WORK TO BE COMPLETED ->
Only the closing portion of the entries is to be reproduced: the line containing "460 ms: 1.04x" through the very last line, exactly as written.

MATERIAL FOR THIS TASK ->
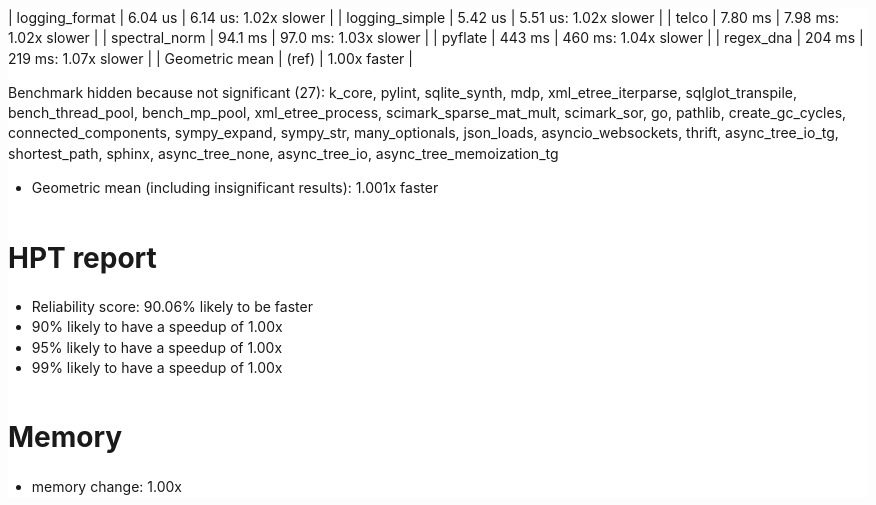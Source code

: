 | logging_format             | 6.04 us                                                                | 6.14 us: 1.02x slower                                                      |
| logging_simple             | 5.42 us                                                                | 5.51 us: 1.02x slower                                                      |
| telco                      | 7.80 ms                                                                | 7.98 ms: 1.02x slower                                                      |
| spectral_norm              | 94.1 ms                                                                | 97.0 ms: 1.03x slower                                                      |
| pyflate                    | 443 ms                                                                 | 460 ms: 1.04x slower                                                       |
| regex_dna                  | 204 ms                                                                 | 219 ms: 1.07x slower                                                       |
| Geometric mean             | (ref)                                                                  | 1.00x faster                                                               |

Benchmark hidden because not significant (27): k_core, pylint, sqlite_synth, mdp, xml_etree_iterparse, sqlglot_transpile, bench_thread_pool, bench_mp_pool, xml_etree_process, scimark_sparse_mat_mult, scimark_sor, go, pathlib, create_gc_cycles, connected_components, sympy_expand, sympy_str, many_optionals, json_loads, asyncio_websockets, thrift, async_tree_io_tg, shortest_path, sphinx, async_tree_none, async_tree_io, async_tree_memoization_tg

- Geometric mean (including insignificant results): 1.001x faster

# HPT report

- Reliability score: 90.06% likely to be faster
- 90% likely to have a speedup of 1.00x
- 95% likely to have a speedup of 1.00x
- 99% likely to have a speedup of 1.00x

# Memory
- memory change: 1.00x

ANSWER SECTION ->
| pyflate                    | 443 ms                                                                 | 460 ms: 1.04x slower                                                       |
| regex_dna                  | 204 ms                                                                 | 219 ms: 1.07x slower                                                       |
| Geometric mean             | (ref)                                                                  | 1.00x faster                                                               |

Benchmark hidden because not significant (27): k_core, pylint, sqlite_synth, mdp, xml_etree_iterparse, sqlglot_transpile, bench_thread_pool, bench_mp_pool, xml_etree_process, scimark_sparse_mat_mult, scimark_sor, go, pathlib, create_gc_cycles, connected_components, sympy_expand, sympy_str, many_optionals, json_loads, asyncio_websockets, thrift, async_tree_io_tg, shortest_path, sphinx, async_tree_none, async_tree_io, async_tree_memoization_tg

- Geometric mean (including insignificant results): 1.001x faster

# HPT report

- Reliability score: 90.06% likely to be faster
- 90% likely to have a speedup of 1.00x
- 95% likely to have a speedup of 1.00x
- 99% likely to have a speedup of 1.00x

# Memory
- memory change: 1.00x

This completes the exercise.